Still, the king’s “soft power” has its limits, even in the Commonwealth. Britain’s former colonies are increasingly chafing at the monarch’s role as their head of state, and with the death of the much-admired queen, Jamaica and others are determined to throw off their links to the royal family.
Nor is Charles ever likely to match the popularity of his mother at home. In a YouGov poll in early 2023, the queen, who died last September, was viewed favorably by 80 percent of respondents. Charles was viewed favorably by 55 percent, putting him behind his sister, Princess Anne; William; and his daughter-in-law, Catherine.
Those numbers are well ahead of most British political leaders, and far better than they were in 1996, after Charles’ failed marriage to Diana, Princess of Wales. At that time, his public reputation crashed so badly that many Britons said they would prefer to see the crown skip a generation to William.

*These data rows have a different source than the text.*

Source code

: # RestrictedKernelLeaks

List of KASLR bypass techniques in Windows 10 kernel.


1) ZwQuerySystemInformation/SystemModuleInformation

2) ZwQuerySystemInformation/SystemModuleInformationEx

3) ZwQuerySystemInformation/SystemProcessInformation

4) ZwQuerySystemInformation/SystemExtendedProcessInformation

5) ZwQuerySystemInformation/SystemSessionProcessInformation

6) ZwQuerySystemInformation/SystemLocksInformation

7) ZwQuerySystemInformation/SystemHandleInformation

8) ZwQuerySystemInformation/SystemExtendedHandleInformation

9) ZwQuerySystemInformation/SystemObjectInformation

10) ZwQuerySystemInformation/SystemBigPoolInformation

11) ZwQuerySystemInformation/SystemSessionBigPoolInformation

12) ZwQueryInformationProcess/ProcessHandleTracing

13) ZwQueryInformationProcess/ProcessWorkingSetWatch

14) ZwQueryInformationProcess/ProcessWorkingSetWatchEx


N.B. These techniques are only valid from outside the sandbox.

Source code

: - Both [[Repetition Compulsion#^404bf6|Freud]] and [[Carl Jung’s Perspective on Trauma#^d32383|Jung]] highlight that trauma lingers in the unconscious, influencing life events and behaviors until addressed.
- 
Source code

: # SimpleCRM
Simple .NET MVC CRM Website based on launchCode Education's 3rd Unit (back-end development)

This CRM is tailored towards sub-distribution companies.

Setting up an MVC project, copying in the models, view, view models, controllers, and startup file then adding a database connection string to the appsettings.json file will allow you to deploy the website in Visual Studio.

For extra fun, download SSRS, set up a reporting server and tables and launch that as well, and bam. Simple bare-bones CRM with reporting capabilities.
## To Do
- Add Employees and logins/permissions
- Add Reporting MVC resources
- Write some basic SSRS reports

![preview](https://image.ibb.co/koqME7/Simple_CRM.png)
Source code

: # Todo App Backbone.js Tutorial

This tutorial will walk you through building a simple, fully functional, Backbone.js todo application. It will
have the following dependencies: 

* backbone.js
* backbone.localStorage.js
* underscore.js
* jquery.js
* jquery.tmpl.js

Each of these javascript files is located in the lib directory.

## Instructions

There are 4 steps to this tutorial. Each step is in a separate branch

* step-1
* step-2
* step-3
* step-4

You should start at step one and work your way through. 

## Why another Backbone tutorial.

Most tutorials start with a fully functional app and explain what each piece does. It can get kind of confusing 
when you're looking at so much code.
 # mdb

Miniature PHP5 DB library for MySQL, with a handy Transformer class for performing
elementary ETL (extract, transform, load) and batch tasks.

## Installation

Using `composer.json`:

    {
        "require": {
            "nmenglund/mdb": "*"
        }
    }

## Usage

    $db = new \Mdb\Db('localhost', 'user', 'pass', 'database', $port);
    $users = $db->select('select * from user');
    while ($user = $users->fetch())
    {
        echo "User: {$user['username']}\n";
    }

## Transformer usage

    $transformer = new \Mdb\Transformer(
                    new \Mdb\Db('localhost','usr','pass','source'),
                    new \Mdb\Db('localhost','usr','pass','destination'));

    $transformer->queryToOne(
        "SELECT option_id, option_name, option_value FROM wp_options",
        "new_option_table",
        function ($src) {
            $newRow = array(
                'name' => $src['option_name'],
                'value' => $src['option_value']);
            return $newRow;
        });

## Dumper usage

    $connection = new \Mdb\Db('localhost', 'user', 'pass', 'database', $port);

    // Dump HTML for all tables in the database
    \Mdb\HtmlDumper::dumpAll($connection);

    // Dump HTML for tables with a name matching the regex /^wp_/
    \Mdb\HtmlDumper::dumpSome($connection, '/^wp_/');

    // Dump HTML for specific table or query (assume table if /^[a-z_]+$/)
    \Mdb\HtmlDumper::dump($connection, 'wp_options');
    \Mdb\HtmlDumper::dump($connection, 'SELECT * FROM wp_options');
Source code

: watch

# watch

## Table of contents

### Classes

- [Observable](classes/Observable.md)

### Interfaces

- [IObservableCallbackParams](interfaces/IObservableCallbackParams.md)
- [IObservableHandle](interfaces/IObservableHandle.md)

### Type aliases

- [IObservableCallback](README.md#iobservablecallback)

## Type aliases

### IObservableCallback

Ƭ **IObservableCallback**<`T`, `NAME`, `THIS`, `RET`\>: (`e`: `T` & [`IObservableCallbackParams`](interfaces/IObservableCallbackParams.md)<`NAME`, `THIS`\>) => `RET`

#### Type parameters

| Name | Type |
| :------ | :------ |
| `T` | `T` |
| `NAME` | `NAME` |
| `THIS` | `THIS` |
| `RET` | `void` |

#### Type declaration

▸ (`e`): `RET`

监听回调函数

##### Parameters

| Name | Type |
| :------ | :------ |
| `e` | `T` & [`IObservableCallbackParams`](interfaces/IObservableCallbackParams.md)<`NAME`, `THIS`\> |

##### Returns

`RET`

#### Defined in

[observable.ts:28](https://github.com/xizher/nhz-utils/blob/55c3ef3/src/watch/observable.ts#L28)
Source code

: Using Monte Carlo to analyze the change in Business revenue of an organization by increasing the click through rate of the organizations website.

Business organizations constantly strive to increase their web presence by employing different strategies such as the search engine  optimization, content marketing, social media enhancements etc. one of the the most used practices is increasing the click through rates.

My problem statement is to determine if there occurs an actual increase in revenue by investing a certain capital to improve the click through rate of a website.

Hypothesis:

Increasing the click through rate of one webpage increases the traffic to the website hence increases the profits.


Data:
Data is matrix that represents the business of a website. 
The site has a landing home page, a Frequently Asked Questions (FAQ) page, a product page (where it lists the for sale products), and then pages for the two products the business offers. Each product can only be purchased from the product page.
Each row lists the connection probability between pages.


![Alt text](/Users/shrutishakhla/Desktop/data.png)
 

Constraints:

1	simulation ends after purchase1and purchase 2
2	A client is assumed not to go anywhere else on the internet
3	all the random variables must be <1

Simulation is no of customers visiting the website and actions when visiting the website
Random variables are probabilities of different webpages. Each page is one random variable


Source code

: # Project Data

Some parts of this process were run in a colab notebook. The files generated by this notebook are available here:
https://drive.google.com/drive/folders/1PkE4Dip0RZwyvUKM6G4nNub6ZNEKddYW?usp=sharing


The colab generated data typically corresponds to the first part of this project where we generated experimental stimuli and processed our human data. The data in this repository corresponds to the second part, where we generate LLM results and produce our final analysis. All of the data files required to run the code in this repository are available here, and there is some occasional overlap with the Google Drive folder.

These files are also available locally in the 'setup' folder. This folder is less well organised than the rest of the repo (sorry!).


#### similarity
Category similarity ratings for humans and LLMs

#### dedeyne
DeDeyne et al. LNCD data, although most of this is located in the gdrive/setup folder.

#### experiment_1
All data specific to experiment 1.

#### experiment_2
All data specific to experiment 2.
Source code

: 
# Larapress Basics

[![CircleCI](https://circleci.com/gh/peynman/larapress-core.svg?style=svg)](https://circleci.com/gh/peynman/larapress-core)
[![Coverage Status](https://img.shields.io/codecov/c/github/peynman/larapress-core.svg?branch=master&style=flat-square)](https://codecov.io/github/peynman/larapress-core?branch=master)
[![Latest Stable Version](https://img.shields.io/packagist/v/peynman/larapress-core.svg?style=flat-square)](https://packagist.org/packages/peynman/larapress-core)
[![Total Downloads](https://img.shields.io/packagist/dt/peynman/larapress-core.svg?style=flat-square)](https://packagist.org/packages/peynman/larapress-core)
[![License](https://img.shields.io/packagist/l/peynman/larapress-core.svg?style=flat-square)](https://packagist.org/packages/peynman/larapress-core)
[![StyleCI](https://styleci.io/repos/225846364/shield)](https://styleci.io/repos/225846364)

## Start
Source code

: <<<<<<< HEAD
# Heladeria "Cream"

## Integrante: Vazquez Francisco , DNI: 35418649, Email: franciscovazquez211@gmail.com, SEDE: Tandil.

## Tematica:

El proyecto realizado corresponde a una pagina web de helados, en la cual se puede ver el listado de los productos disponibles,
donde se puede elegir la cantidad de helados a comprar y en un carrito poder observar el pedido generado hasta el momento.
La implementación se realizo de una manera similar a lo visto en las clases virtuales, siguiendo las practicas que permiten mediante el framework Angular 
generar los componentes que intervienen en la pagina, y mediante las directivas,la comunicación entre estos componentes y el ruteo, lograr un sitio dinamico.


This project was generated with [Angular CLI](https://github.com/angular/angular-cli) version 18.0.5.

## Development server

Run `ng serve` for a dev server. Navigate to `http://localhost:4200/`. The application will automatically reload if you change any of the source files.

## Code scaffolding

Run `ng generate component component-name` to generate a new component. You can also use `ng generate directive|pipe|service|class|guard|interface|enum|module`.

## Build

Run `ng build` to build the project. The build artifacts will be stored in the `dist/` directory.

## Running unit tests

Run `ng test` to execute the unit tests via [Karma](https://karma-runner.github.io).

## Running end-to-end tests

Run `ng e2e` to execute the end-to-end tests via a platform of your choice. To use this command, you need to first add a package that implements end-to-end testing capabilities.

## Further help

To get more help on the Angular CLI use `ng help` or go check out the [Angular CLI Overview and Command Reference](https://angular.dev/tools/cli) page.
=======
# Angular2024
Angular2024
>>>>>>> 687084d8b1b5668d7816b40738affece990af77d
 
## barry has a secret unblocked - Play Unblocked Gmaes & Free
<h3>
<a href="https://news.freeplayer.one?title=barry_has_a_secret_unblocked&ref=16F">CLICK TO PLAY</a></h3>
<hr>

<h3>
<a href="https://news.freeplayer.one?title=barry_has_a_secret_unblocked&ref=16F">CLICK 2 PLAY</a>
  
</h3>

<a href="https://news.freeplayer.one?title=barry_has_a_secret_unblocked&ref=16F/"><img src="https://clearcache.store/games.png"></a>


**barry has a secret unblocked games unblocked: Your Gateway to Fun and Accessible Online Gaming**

But Charles continues to be saddled with fallout from the palace’s bitter split with Harry and his wife, Meghan, which was stoked by Harry’s memoir and its tell-all accounts of the family’s quarreling.
“The revelations about the king’s relationship with his second son have overshadowed what the king is trying to do in the United Kingdom,” said Ed Owens, a historian who writes about relations between the monarchy and the media. “The tabloid press has been preoccupied by this story of celebrity rather than the more difficult question of how the monarchy is going to evolve.”
Some say the rift with Harry and Meghan deprived the royal family of its last, best chance to modernize its image. While William and Catherine remain popular, Ms. Mayer noted, they are edging into middle age, no longer progressive figures but parents who embody tradition and conservative values.